Bouw Hun Ti makin terkejut karena ia sudah mendengar nama Pengemis Setan ini yang amat lihai! Tadi ketika menghadapi Lo Sian, biarpun ia yakin akan bisa mendapat kemenangan, akan tetapi kepandaian Lo Sian sudah cukup kuat sehingga ia tidak mungkin menjatuhkannya dalam waktu pendek.

Apalagi sekarang ditambah dengan seorang pengemis aneh yang dari tangkisan tongkatnya tadi saja sudah menunjukkan bahwa kepandaiannya amat tinggi! Bagaimana sebatang tongkat bambu dapat menangkis goloknya yang terkenal tajam dan yang digerakkan dengan tenaga luar biasa? Bouw Hun Ti menjadi gentar juga dan dengan marah sekali ia lalu melarikan diri! Ia ingin cepat-cepat bertemu dengan gurunya untuk minta pertolongan dan bantuan.

Lo Sian yang baru mengenal pengemis itu, segera menghampiri dan berseru girang.
“Suheng! Kau disini?”

“Sute, dari mana kau mendapatkan anak ini?” tanya Mo-kai Nyo Tiang Le tanpa menjawab pertanyaan adik seperguruannya.

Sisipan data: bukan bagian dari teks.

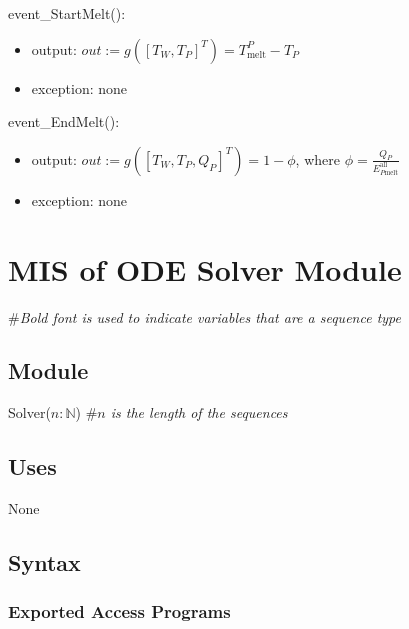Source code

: \documentclass[12pt, titlepage]{article}
\begin{document}
event\_StartMelt(): 
\begin{itemize}
\item output: $out := g([T_W, T_P]^T) = T_\text{melt}^P - T_P$
\item exception: none
\end{itemize}

event\_EndMelt(): 
\begin{itemize}
\item output: $out := g([T_W, T_P, Q_P]^T) = 1 - \phi$, where $\phi = \frac{Q_P}{E_{P\text{melt}}^{\text{all}}}$
\item exception: none
\end{itemize}

\newpage
\section{MIS of ODE Solver Module} \label{ODE}

\#\textit{Bold font is used to indicate variables that are a sequence
  type}

\subsection{Module}

Solver($n: \mathbb{N}$) \#\textit{$n$ is the length of the sequences}

\subsection{Uses}

None

\subsection{Syntax}

\subsubsection{Exported Access Programs}
\end{document}
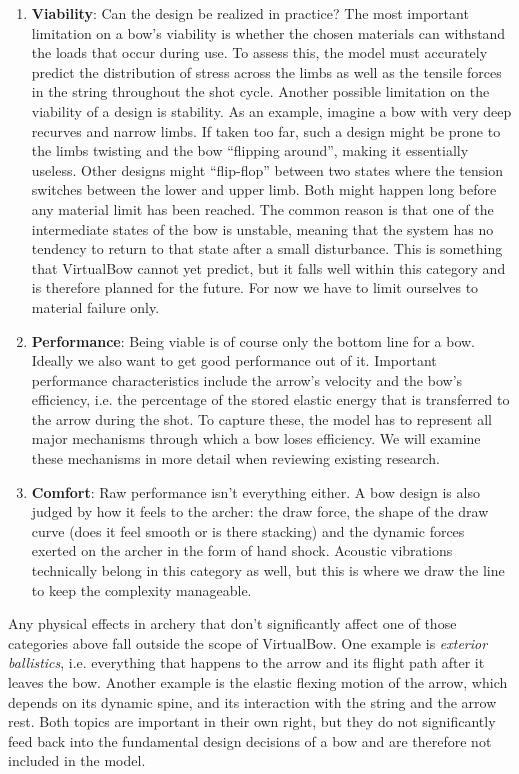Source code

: \begin{enumerate}
\item \textbf{Viability}: Can the design be realized in practice?
The most important limitation on a bow's viability is whether the chosen materials can withstand the loads that occur during use.
To assess this, the model must accurately predict the distribution of stress across the limbs as well as the tensile forces in the string throughout the shot cycle.
Another possible limitation on the viability of a design is stability.
As an example, imagine a bow with very deep recurves and narrow limbs.
If taken too far, such a design might be prone to the limbs twisting and the bow ``flipping around'', making it essentially useless.
Other designs might ``flip-flop'' between two states where the tension switches between the lower and upper limb.
Both might happen long before any material limit has been reached.
The common reason is that one of the intermediate states of the bow is unstable, meaning that the system has no tendency to return to that state after a small disturbance.
This is something that VirtualBow cannot yet predict, but it falls well within this category and is therefore planned for the future.
For now we have to limit ourselves to material failure only.

\item \textbf{Performance}: Being viable is of course only the bottom line for a bow.
Ideally we also want to get good performance out of it.
Important performance characteristics include the arrow's velocity and the bow's efficiency, i.e. the percentage of the stored elastic energy that is transferred to the arrow during the shot.
To capture these, the model has to represent all major mechanisms through which a bow loses efficiency.
We will examine these mechanisms in more detail when reviewing existing research.

\item \textbf{Comfort}: Raw performance isn't everything either.
A bow design is also judged by how it feels to the archer: the draw force, the shape of the draw curve (does it feel smooth or is there stacking) and the dynamic forces exerted on the archer in the form of hand shock.
Acoustic vibrations technically belong in this category as well, but this is where we draw the line to keep the complexity manageable.
\end{enumerate}

Any physical effects in archery that don't significantly affect one of those categories above fall outside the scope of VirtualBow.
One example is \textit{exterior ballistics}, i.e. everything that happens to the arrow and its flight path after it leaves the bow.
Another example is the elastic flexing motion of the arrow, which depends on its dynamic spine, and its interaction with the string and the arrow rest.
Both topics are important in their own right, but they do not significantly feed back into the fundamental design decisions of a bow and are therefore not included in the model.

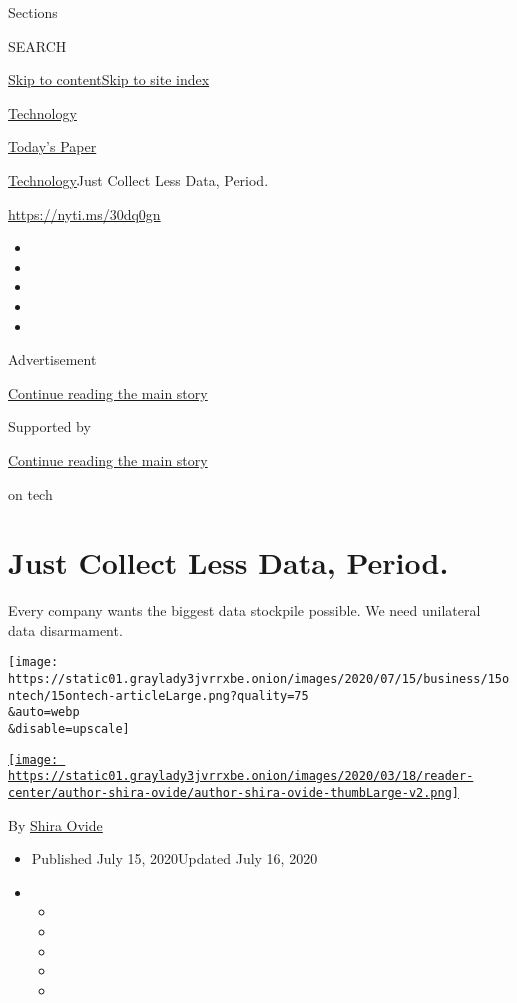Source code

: Sections

SEARCH

\protect\hyperlink{site-content}{Skip to
content}\protect\hyperlink{site-index}{Skip to site index}

\href{https://www.nytimes3xbfgragh.onion/section/technology}{Technology}

\href{https://myaccount.nytimes3xbfgragh.onion/auth/login?response_type=cookie\&client_id=vi}{}

\href{https://www.nytimes3xbfgragh.onion/section/todayspaper}{Today's
Paper}

\href{/section/technology}{Technology}\textbar{}Just Collect Less Data,
Period.

\url{https://nyti.ms/30dq0gn}

\begin{itemize}
\item
\item
\item
\item
\item
\end{itemize}

Advertisement

\protect\hyperlink{after-top}{Continue reading the main story}

Supported by

\protect\hyperlink{after-sponsor}{Continue reading the main story}

on tech

\hypertarget{just-collect-less-data-period}{%
\section{Just Collect Less Data,
Period.}\label{just-collect-less-data-period}}

Every company wants the biggest data stockpile possible. We need
unilateral data disarmament.

\texttt{[image: https://static01.graylady3jvrrxbe.onion/images/2020/07/15/business/15ontech/15ontech-articleLarge.png?quality=75\\\&auto=webp\\\&disable=upscale]}

\href{https://www.nytimes3xbfgragh.onion/by/shira-ovide}{\texttt{[image: https://static01.graylady3jvrrxbe.onion/images/2020/03/18/reader-center/author-shira-ovide/author-shira-ovide-thumbLarge-v2.png]}}

By \href{https://www.nytimes3xbfgragh.onion/by/shira-ovide}{Shira Ovide}

\begin{itemize}
\item
  Published July 15, 2020Updated July 16, 2020
\item
  \begin{itemize}
  \item
  \item
  \item
  \item
  \item
  \end{itemize}
\end{itemize}

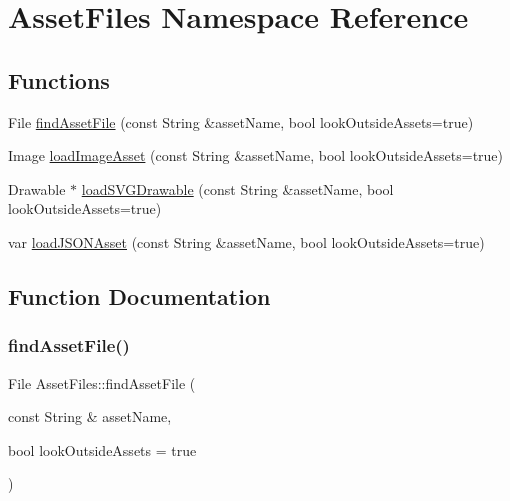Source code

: \hypertarget{namespaceAssetFiles}{}\section{Asset\+Files Namespace Reference}
\label{namespaceAssetFiles}
\subsection*{Functions}
\begin{DoxyCompactItemize}
\item 
File \mbox{\hyperlink{namespaceAssetFiles_a5c8bcc68293ec4b5200ada870dc32398}{find\+Asset\+File}} (const String \&asset\+Name, bool look\+Outside\+Assets=true)
\item 
Image \mbox{\hyperlink{namespaceAssetFiles_a40e7c07e1d4cbdeb097b7f4350af0050}{load\+Image\+Asset}} (const String \&asset\+Name, bool look\+Outside\+Assets=true)
\item 
Drawable $\ast$ \mbox{\hyperlink{namespaceAssetFiles_a8975b48c898f7f632c8a617543c21690}{load\+S\+V\+G\+Drawable}} (const String \&asset\+Name, bool look\+Outside\+Assets=true)
\item 
var \mbox{\hyperlink{namespaceAssetFiles_a2dafaffb7079b9b899753e8dc5b4b0df}{load\+J\+S\+O\+N\+Asset}} (const String \&asset\+Name, bool look\+Outside\+Assets=true)
\end{DoxyCompactItemize}


\subsection{Function Documentation}
\mbox{\label{namespaceAssetFiles_a5c8bcc68293ec4b5200ada870dc32398}} 
\subsubsection{\texorpdfstring{find\+Asset\+File()}{findAssetFile()}}
{\footnotesize\ttfamily File Asset\+Files\+::find\+Asset\+File (\begin{DoxyParamCaption}\item[{const String \&}]{asset\+Name,  }\item[{bool}]{look\+Outside\+Assets = {\ttfamily true} }\end{DoxyParamCaption})}


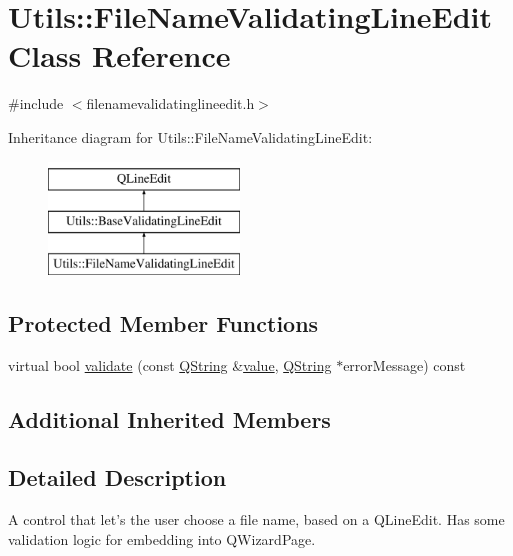 \hypertarget{class_utils_1_1_file_name_validating_line_edit}{\section{Utils\-:\-:File\-Name\-Validating\-Line\-Edit Class Reference}
\label{class_utils_1_1_file_name_validating_line_edit}
}


{\ttfamily \#include $<$filenamevalidatinglineedit.\-h$>$}

Inheritance diagram for Utils\-:\-:File\-Name\-Validating\-Line\-Edit\-:\begin{figure}[H]
\begin{center}
\leavevmode
\includegraphics[height=3.000000cm]{class_utils_1_1_file_name_validating_line_edit}
\end{center}
\end{figure}
\subsection*{Protected Member Functions}
\begin{DoxyCompactItemize}
\item 
virtual bool \hyperlink{class_utils_1_1_file_name_validating_line_edit_a6ba8ad815a56a23c6ffde57188e4c73a}{validate} (const \hyperlink{group___u_a_v_objects_plugin_gab9d252f49c333c94a72f97ce3105a32d}{Q\-String} \&\hyperlink{glext_8h_aa0e2e9cea7f208d28acda0480144beb0}{value}, \hyperlink{group___u_a_v_objects_plugin_gab9d252f49c333c94a72f97ce3105a32d}{Q\-String} $\ast$error\-Message) const 
\end{DoxyCompactItemize}
\subsection*{Additional Inherited Members}


\subsection{Detailed Description}
A control that let's the user choose a file name, based on a Q\-Line\-Edit. Has some validation logic for embedding into Q\-Wizard\-Page.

Mendengar pertanyaan ini, barulah Lo Sian teringat kepada Bouw Hun Ti yang telah melarikan diri. Ia menghela napas dan berkata,

“Sayang sekali Suheng. Orang yang dapat menjawab pertanyaanmu itu telah melarikan diri. Aku sendiri tidak tahu siapa sebetulnya anak ini.”

Ia lalu menuturkan pengalamannya ketika merampas Lili dari tangan Bouw Hun Ti, lalu menuturkan pula tentang pengalamannya menolong Thio Kam Seng.

Si Pengemis Setan itu tertawa terbahak-bahak mendengar penuturan Lo Sian. Ia memandang kepada Lili yang kini telah berdiri, lalu berkata kepadanya,

“Hemm, anak nakal! Kau tidak mau menceritakan siapa ayah ibumu? Ha, ha, tak perlu kau menceritakannya lagi! Aku sudah tahu, siapa ayahmu! Dia adalah seorang maling, seorang tukang colong ayam! Karena itulah maka kau malu untuk mengaku! Ha, ha, ha!”

Bukan main marahnya hati Lili mendengar ucapan ini. Gadis cilik ini berdiri tegak kepalanya dikedikkan, dadanya diangkat dan pandang matanya bersinar-sinar seakan-akan mengeluarkan cahaya api. Kalau ada orang yang telah mengenal ibunya, dan melihat Lili bersikap seperti itu, tentu akan mengatakan bahwa anak perempuan ini persis sekali seperti ibunya kalau sedang marah.